Collected data entries
######
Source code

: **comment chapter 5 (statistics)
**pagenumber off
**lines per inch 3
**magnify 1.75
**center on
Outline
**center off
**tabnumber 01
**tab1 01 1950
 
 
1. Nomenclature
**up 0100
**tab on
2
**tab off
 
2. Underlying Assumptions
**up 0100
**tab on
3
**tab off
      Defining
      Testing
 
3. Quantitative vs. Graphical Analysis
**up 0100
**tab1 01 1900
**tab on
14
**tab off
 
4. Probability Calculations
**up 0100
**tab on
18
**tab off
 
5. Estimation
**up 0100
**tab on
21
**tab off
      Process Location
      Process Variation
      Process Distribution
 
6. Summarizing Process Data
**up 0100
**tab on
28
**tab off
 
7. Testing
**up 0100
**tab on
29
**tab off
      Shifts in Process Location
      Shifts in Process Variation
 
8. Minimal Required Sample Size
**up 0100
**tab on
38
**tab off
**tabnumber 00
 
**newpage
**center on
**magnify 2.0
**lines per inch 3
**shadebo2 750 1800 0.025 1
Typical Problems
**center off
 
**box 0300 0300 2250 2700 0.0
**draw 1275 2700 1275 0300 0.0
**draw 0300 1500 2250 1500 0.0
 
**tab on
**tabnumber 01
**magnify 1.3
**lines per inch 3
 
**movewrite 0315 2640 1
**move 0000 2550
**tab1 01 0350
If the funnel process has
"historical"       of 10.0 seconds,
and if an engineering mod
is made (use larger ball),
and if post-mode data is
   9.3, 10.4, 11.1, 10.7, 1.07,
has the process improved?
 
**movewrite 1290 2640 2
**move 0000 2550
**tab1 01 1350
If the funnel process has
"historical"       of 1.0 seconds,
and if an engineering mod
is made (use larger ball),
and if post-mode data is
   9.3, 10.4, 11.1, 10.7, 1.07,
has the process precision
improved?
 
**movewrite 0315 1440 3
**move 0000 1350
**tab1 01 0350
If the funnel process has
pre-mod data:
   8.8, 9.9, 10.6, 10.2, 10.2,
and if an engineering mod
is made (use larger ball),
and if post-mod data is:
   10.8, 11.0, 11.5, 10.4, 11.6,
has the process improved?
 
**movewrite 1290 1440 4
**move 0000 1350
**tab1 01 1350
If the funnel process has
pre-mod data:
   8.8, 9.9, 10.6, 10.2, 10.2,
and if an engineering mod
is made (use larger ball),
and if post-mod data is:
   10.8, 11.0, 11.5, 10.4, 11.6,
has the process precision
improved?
######
Reproduce each record above exactly, keeping every word as it stands.

Source code

: **comment chapter 5 (statistics)
**pagenumber off
**lines per inch 3
**magnify 1.75
**center on
Outline
**center off
**tabnumber 01
**tab1 01 1950
 
 
1. Nomenclature
**up 0100
**tab on
2
**tab off
 
2. Underlying Assumptions
**up 0100
**tab on
3
**tab off
      Defining
      Testing
 
3. Quantitative vs. Graphical Analysis
**up 0100
**tab1 01 1900
**tab on
14
**tab off
 
4. Probability Calculations
**up 0100
**tab on
18
**tab off
 
5. Estimation
**up 0100
**tab on
21
**tab off
      Process Location
      Process Variation
      Process Distribution
 
6. Summarizing Process Data
**up 0100
**tab on
28
**tab off
 
7. Testing
**up 0100
**tab on
29
**tab off
      Shifts in Process Location
      Shifts in Process Variation
 
8. Minimal Required Sample Size
**up 0100
**tab on
38
**tab off
**tabnumber 00
 
**newpage
**center on
**magnify 2.0
**lines per inch 3
**shadebo2 750 1800 0.025 1
Typical Problems
**center off
 
**box 0300 0300 2250 2700 0.0
**draw 1275 2700 1275 0300 0.0
**draw 0300 1500 2250 1500 0.0
 
**tab on
**tabnumber 01
**magnify 1.3
**lines per inch 3
 
**movewrite 0315 2640 1
**move 0000 2550
**tab1 01 0350
If the funnel process has
"historical"       of 10.0 seconds,
and if an engineering mod
is made (use larger ball),
and if post-mode data is
   9.3, 10.4, 11.1, 10.7, 1.07,
has the process improved?
 
**movewrite 1290 2640 2
**move 0000 2550
**tab1 01 1350
If the funnel process has
"historical"       of 1.0 seconds,
and if an engineering mod
is made (use larger ball),
and if post-mode data is
   9.3, 10.4, 11.1, 10.7, 1.07,
has the process precision
improved?
 
**movewrite 0315 1440 3
**move 0000 1350
**tab1 01 0350
If the funnel process has
pre-mod data:
   8.8, 9.9, 10.6, 10.2, 10.2,
and if an engineering mod
is made (use larger ball),
and if post-mod data is:
   10.8, 11.0, 11.5, 10.4, 11.6,
has the process improved?
 
**movewrite 1290 1440 4
**move 0000 1350
**tab1 01 1350
If the funnel process has
pre-mod data:
   8.8, 9.9, 10.6, 10.2, 10.2,
and if an engineering mod
is made (use larger ball),
and if post-mod data is:
   10.8, 11.0, 11.5, 10.4, 11.6,
has the process precision
improved?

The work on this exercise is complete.